Keywords

1 Introduction and Motivation

The second version of the Web Ontology Language (OWL 2) offers three profiles providing significant advantages in different application scenarios. These profiles are: OWL 2 EL, OWL 2 RL and OWL 2 QL. All of them are defined as syntactic restrictions of OWL 2 [11] with different computational complexity. OWL 2 RL, which we are focused on, provides the implementation of polynomial time reasoning algorithms in a standard rule engine. Moreover, this profile has been designed to perform reasoning tasks in a forward chaining rule system by implementing a set of predefined rules. However, a naive implementation of OWL 2 RL reasoner is known to perform poorly with large ABoxes [7]. Furthermore, the official listFootnote 1 of OWL 2 reasoners supporting OWL 2 RL is limited. Moreover, there is a lack of tools that can generate rules for different rule engines.
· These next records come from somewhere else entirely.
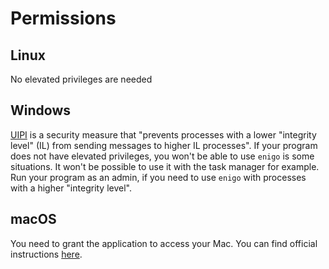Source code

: # Permissions

## Linux
No elevated privileges are needed

## Windows
[UIPI](https://en.wikipedia.org/wiki/User_Interface_Privilege_Isolation) is a security measure that "prevents processes with a lower "integrity level" (IL) from sending messages to higher IL processes". If your program does not have elevated privileges, you won't be able to use `enigo` is some situations. It won't be possible to use it with the task manager for example. Run your program as an admin, if you need to use `enigo` with processes with a higher "integrity level".

## macOS
You need to grant the application to access your Mac. You can find official instructions [here](https://web.archive.org/web/20231005204542/https://support.apple.com/guide/mac-help/allow-accessibility-apps-to-access-your-mac-mh43185/mac).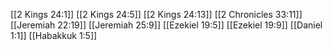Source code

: [[2 Kings 24:1]]
[[2 Kings 24:5]]
[[2 Kings 24:13]]
[[2 Chronicles 33:11]]
[[Jeremiah 22:19]]
[[Jeremiah 25:9]]
[[Ezekiel 19:5]]
[[Ezekiel 19:9]]
[[Daniel 1:1]]
[[Habakkuk 1:5]]
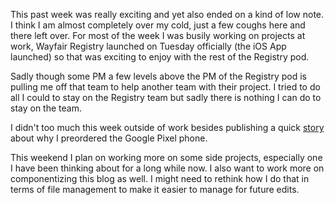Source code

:<p>
    This past week was really exciting and yet also ended on a kind of low note. I think I am almost completely over my cold, just a few coughs here and there left over. For most of the week I was busily working on projects at work, Wayfair Registry launched on Tuesday officially (the iOS App launched) so that was exciting to enjoy with the rest of the Registry pod.
</p>
<p>
    Sadly though some PM a few levels above the PM of the Registry pod is pulling me off that team to help another team with their project. I tried to do all I could to stay on the Registry team but sadly there is nothing I can do to stay on the team. <span data-css-emoji="cry"></span>
</p>
<p>
    I didn't too much this week outside of work besides publishing a quick <a href="./Pixel" data-css-link-article>story</a> about why I preordered the Google Pixel phone.
</p>
<p>
    This weekend I plan on working more on some side projects, especially one I have been thinking about for a long while now. I also want to work more on componentizing this blog as well. I might need to rethink how I do that in terms of file management to make it easier to manage for future edits.
</p>
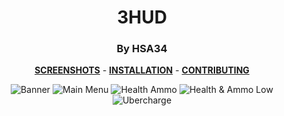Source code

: <div align="center">

# 3HUD
### By HSA34

**[SCREENSHOTS](../screenshots/showcase.md)** -
**[INSTALLATION](https://github.com/Hypnootize/TF2-HUD-GitHub-Resources/blob/main/installation/windows_install.md)** -
**[CONTRIBUTING](https://github.com/Hypnootize/TF2-HUD-GitHub-Resources/blob/main/contributing/github_contributing.md)**

![Banner](../screenshots/00_Banner.jpg)
![Main Menu](../screenshots/01_Main_Menu.jpg)
![Health Ammo](../screenshots/02_Health_Ammo.jpg)
![Health & Ammo Low](../screenshots/03_Health_Ammo_Low.jpg)
![Ubercharge](../screenshots/04_Ubercharge.jpg)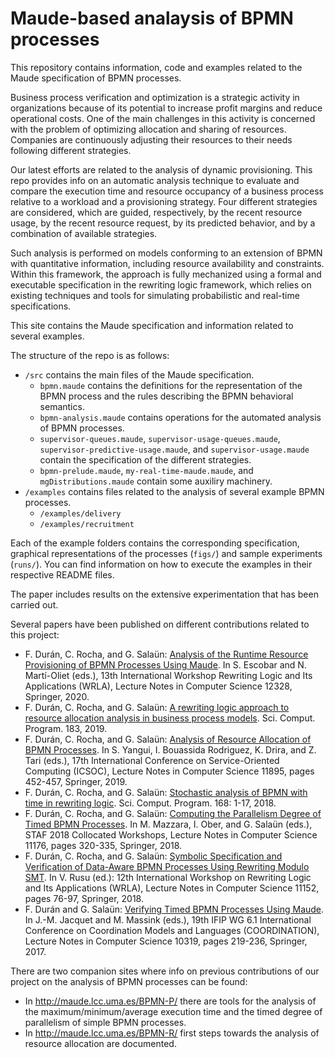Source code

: # Maude-based analaysis of BPMN processes

This repository contains information, code and examples related to the Maude specification of BPMN processes.

Business process verification and optimization is a strategic activity in organizations
because of its potential to increase profit margins and reduce
operational costs. One of the main challenges in this activity is
concerned with the problem of optimizing allocation and sharing of
resources.  Companies are continuously adjusting their resources to their needs
following different strategies.

Our latest efforts are related to the analysis of dynamic provisioning.
This repo provides info on an automatic analysis technique to
evaluate and compare the execution time and resource occupancy of a business
process relative to a workload and a provisioning strategy.
Four different strategies are considered, which are guided, respectively,
by the recent resource usage, by the recent resource request, by its
predicted behavior, and by a combination of available strategies.

Such analysis is performed on models conforming to an extension of BPMN with
quantitative information, including resource availability and constraints.
Within this framework, the approach is fully mechanized using a formal and 
executable specification in the rewriting logic framework, which relies on
existing techniques and tools for simulating probabilistic and real-time
specifications.

This site contains the Maude specification and information related to several examples.

The structure of the repo is as follows:

- `/src` contains the main files of the Maude specification.
  - `bpmn.maude` contains the definitions for the representation of the BPMN
      process and the rules describing the BPMN behavioral semantics.
  - `bpmn-analysis.maude`	contains operations for the automated analysis of BPMN processes.
  - `supervisor-queues.maude`, `supervisor-usage-queues.maude`, `supervisor-predictive-usage.maude`, and `supervisor-usage.maude` contain the specification of the different strategies.
  - `bpmn-prelude.maude`, `my-real-time-maude.maude`, and `mgDistributions.maude`	contain some auxiliry machinery.
- `/examples` contains files related to the analysis of several example BPMN processes.
  - `/examples/delivery`
  - `/examples/recruitment`

Each of the example folders contains the corresponding specification, graphical representations of the processes (`figs/`) and sample experiments (`runs/`).
You can find information on how to execute the examples in their respective README files.

The paper includes results on the extensive experimentation that has been
carried out.

Several papers have been published on different contributions related to this project:
- F. Durán, C. Rocha, and G. Salaün:
[Analysis of the Runtime Resource Provisioning of BPMN Processes Using Maude](https://doi.org/10.1007/978-3-030-63595-4_3).
In S. Escobar and N. Martí-Oliet (eds.),
13th International Workshop Rewriting Logic and Its Applications (WRLA), Lecture Notes in Computer Science 12328, Springer, 2020.
- F. Durán, C. Rocha, and G. Salaün:
[A rewriting logic approach to resource allocation analysis in business process models](https://doi.org/10.1016/j.scico.2019.102303). Sci. Comput. Program. 183, 2019.
- F. Durán, C. Rocha, and G. Salaün:
[Analysis of Resource Allocation of BPMN Processes](https://doi.org/10.1007/978-3-030-33702-5_35).
In S. Yangui, I. Bouassida Rodriguez, K. Drira, and Z. Tari (eds.),
17th International Conference on Service-Oriented Computing (ICSOC), Lecture Notes in Computer Science 11895, pages 452-457, Springer, 2019.
- F. Durán, C. Rocha, and G. Salaün:
[Stochastic analysis of BPMN with time in rewriting logic](https://doi.org/10.1016/j.scico.2018.08.007). Sci. Comput. Program. 168: 1-17, 2018.
- F. Durán, C. Rocha, and G. Salaün:
[Computing the Parallelism Degree of Timed BPMN Processes](https://doi.org/10.1007/978-3-030-04771-9_24).
In 	M. Mazzara, I. Ober, and G. Salaün (eds.),
STAF 2018 Collocated Workshops, Lecture Notes in Computer Science 11176, pages 320-335, Springer, 2018.
- F. Durán, C. Rocha, and G. Salaün: [Symbolic Specification and Verification of Data-Aware BPMN Processes Using Rewriting Modulo SMT](https://doi.org/10.1007/978-3-319-99840-4_5). In V. Rusu (ed.): 12th International Workshop on Rewriting Logic and Its Applications (WRLA), Lecture Notes in Computer Science 11152, pages 76-97, Springer, 2018.
- F. Durán and G. Salaün: [Verifying Timed BPMN Processes Using Maude](https://doi.org/10.1007/978-3-319-59746-1_12). In J.-M. Jacquet and M. Massink (eds.), 19th IFIP WG 6.1 International Conference on Coordination Models and Languages (COORDINATION), Lecture Notes in Computer Science 10319, pages 219-236, Springer, 2017.

There are two companion sites where info on previous contributions of our project on the analysis of BPMN processes can be found:
- In http://maude.lcc.uma.es/BPMN-P/ there are tools for the analysis of
the maximum/minimum/average execution time and the timed degree of parallelism of simple BPMN processes.
- In http://maude.lcc.uma.es/BPMN-R/ first steps towards the analysis of resource allocation are documented.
Usually, a rule-based system processes data only in its working memory which is limited by available RAM space. According to a forward chaining mechanism (bottom-up evaluation), commonly used in reasoning tasks, a user gets conclusions as a set of inferred facts. In this set it is hard to find a fact or facts which the user is interested in. Thus, there is a need for executing a query in order to obtain the necessary results. This is a better way than looking through the working memory manually. Moreover, the forward chaining approach performs reasoning with all facts in the working memory. Therefore, some of the inferred facts are useless and many rules are fired unnecessarily. As a result the efficiency of the query answering process is decreased. One way of increasing the efficiency and scalability is to store data outside the working memory and load facts only when needed. Thus, the scalability and efficiency of reasoning as well as query answering will be increased.

According to the aforementioned issues we are motivated to provide an easy-to-use framework for performing the ABox reasoning with OWL 2 RL ontologies in any forward chaining rule engine. Moreover, we want to support efficient query answering with relational data that is semantically described by the use of mappings between an ontology and a database schema. In this paper we are focused on query answering with OWL 2 RL ontologies executed by forward chaining rule engines. However, presented approach can be applied to ontologies that are more expressible than OWL 2 RL. It is possible because we use HermiTFootnote 2 in order to execute the TBox reasoning (with the terminological part of an ontology) first. Then, we start the ABox reasoning (with the assertional part of the ontology). Thus, we can employ a rule-based engine in order to execute reasoning and query answering.

The main goal of this paper is to present database connectivity of the RuQAR (Rule-based Query Answering and Reasoning) framework in which query answering and reasoning can be performed using DroolsFootnote 3 and JessFootnote 4. Moreover, we present RuQAR’s evaluation using the LUBM ontology benchmark [6].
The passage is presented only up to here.